[Stored entries]
* * * * *
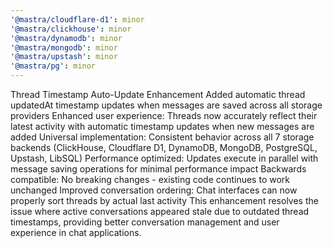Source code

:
 ```yaml
---
'@mastra/cloudflare-d1': minor
'@mastra/clickhouse': minor
'@mastra/dynamodb': minor
'@mastra/mongodb': minor
'@mastra/upstash': minor
'@mastra/pg': minor
---
```


Thread Timestamp Auto-Update Enhancement
Added automatic thread updatedAt timestamp updates when messages are saved across all storage providers
Enhanced user experience: Threads now accurately reflect their latest activity with automatic timestamp updates when new messages are added
Universal implementation: Consistent behavior across all 7 storage backends (ClickHouse, Cloudflare D1, DynamoDB, MongoDB, PostgreSQL, Upstash, LibSQL)
Performance optimized: Updates execute in parallel with message saving operations for minimal performance impact
Backwards compatible: No breaking changes - existing code continues to work unchanged
Improved conversation ordering: Chat interfaces can now properly sort threads by actual last activity
This enhancement resolves the issue where active conversations appeared stale due to outdated thread timestamps, providing better conversation management and user experience in chat applications.
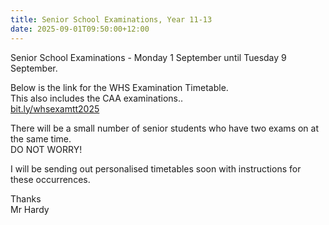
 ```yaml
---
title: Senior School Examinations, Year 11-13
date: 2025-09-01T09:50:00+12:00
---
```

Senior School Examinations - Monday 1 September until Tuesday 9 September.

Below is the link for the WHS Examination Timetable.  
This also includes the CAA examinations..  
[bit.ly/whsexamtt2025](https://docs.google.com/document/d/1GE1uCZ2tA_8jeokzOSeaHCEwrCeYT_02mjqZ4OuchlI/edit?tab=t.0)

There will be a small number of senior students who have two exams on at the same time.  
DO NOT WORRY!  

I will be sending out personalised timetables soon with instructions for these occurrences.  

Thanks  
Mr Hardy
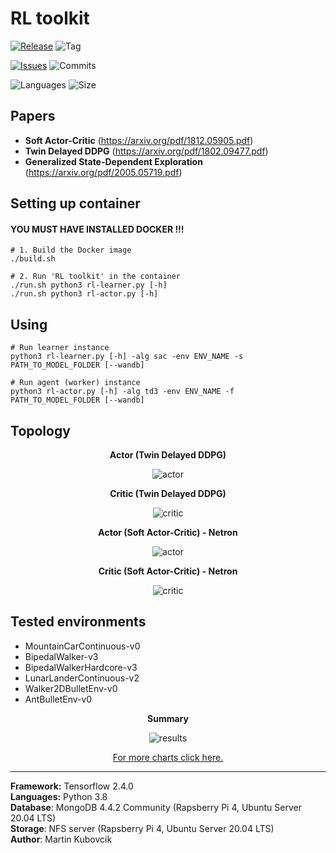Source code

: # RL toolkit

[![Release](https://img.shields.io/github/release/markub3327/rl-toolkit)](https://github.com/markub3327/rl-toolkit/releases)
![Tag](https://img.shields.io/github/v/tag/markub3327/rl-toolkit)

[![Issues](https://img.shields.io/github/issues/markub3327/rl-toolkit)](https://github.com/markub3327/rl-toolkit/issues)
![Commits](https://img.shields.io/github/commit-activity/w/markub3327/rl-toolkit)

![Languages](https://img.shields.io/github/languages/count/markub3327/rl-toolkit)
![Size](https://img.shields.io/github/repo-size/markub3327/rl-toolkit)

## Papers

  * **Soft Actor-Critic** (https://arxiv.org/pdf/1812.05905.pdf)
  * **Twin Delayed DDPG** (https://arxiv.org/pdf/1802.09477.pdf)
  * **Generalized State-Dependent Exploration** (https://arxiv.org/pdf/2005.05719.pdf)

## Setting up container

#### YOU MUST HAVE INSTALLED DOCKER !!!

```shell
# 1. Build the Docker image
./build.sh

# 2. Run 'RL toolkit' in the container
./run.sh python3 rl-learner.py [-h]
./run.sh python3 rl-actor.py [-h] 
```

## Using

```shell
# Run learner instance
python3 rl-learner.py [-h] -alg sac -env ENV_NAME -s PATH_TO_MODEL_FOLDER [--wandb]

# Run agent (worker) instance
python3 rl-actor.py [-h] -alg td3 -env ENV_NAME -f PATH_TO_MODEL_FOLDER [--wandb]
```

## Topology

<p align="center"><b>Actor (Twin Delayed DDPG)</b></p>
<p align="center">
  <img src="img/model_A_TD3.png" alt="actor">
</p>

<p align="center"><b>Critic (Twin Delayed DDPG)</b></p>
<p align="center">
  <img src="img/model_C_TD3.png" alt="critic">
</p>

<p align="center"><b>Actor (Soft Actor-Critic) - Netron</b></p>
<p align="center">
  <img src="img/model_A_SAC.png" alt="actor">
</p>

<p align="center"><b>Critic (Soft Actor-Critic) - Netron</b></p>
<p align="center">
  <img src="img/model_C_SAC.png" alt="critic">
</p>

## Tested environments
  
  * MountainCarContinuous-v0
  * BipedalWalker-v3
  * BipedalWalkerHardcore-v3
  * LunarLanderContinuous-v2
  * Walker2DBulletEnv-v0
  * AntBulletEnv-v0

<p align="center"><b>Summary</b></p>
<p align="center">
  <img src="img/results.png" alt="results">
</p>
<p align="center"><a href="https://wandb.ai/markub/rl-toolkit?workspace=user-markub" target="_blank">For more charts click here.</a></p>


----------------------------------

**Framework:** Tensorflow 2.4.0
<br>
**Languages:** Python 3.8
<br>
**Database**: MongoDB 4.4.2 Community (Rapsberry Pi 4, Ubuntu Server 20.04 LTS)
<br>
**Storage**: NFS server (Rapsberry Pi 4, Ubuntu Server 20.04 LTS)
<br>
**Author**: Martin Kubovcik
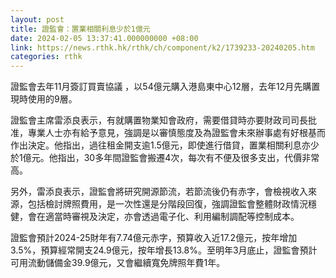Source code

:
 ```yaml
---
layout: post
title: 證監會：置業相關利息少於1億元
date: 2024-02-05 13:37:41.000000000 +08:00
link: https://news.rthk.hk/rthk/ch/component/k2/1739233-20240205.htm
categories: rthk
---
```


證監會去年11月簽訂買賣協議 ，以54億元購入港島東中心12層，去年12月先購置現時使用的9層。

證監會主席雷添良表示，有就購置物業知會政府，需要借貸時亦要財政司司長批准，專業人士亦有給予意見，強調是以審慎態度及為證監會未來辦事處有好根基而作出決定。他指出，過往租金開支逾1.5億元，即使進行借貸，置業相關利息亦少於1億元。他指出，30多年間證監會搬遷4次，每次有不便及很多支出，代價非常高。

另外，雷添良表示，證監會將研究開源節流，若節流後仍有赤字，會檢視收入來源，包括檢討牌照費用，是一次性還是分階段回復，強調證監會整體財政情況穩健，會在適當時審視及決定，亦會透過電子化、利用編制調配等控制成本。

證監會預計2024-25財年有7.74億元赤字，預算收入近17.2億元，按年增加3.5%，預算經常開支24.9億元，按年增長13.8%。至明年3月底止，證監會預計可用流動儲備金39.9億元，又會繼續寬免牌照年費1年。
* * * * *
#### [TASK]
Looking at the records above, in how many lines does the word "when" occur? Reply with the number alone.

#### [ANSWER TO THIS PROBLEM]
2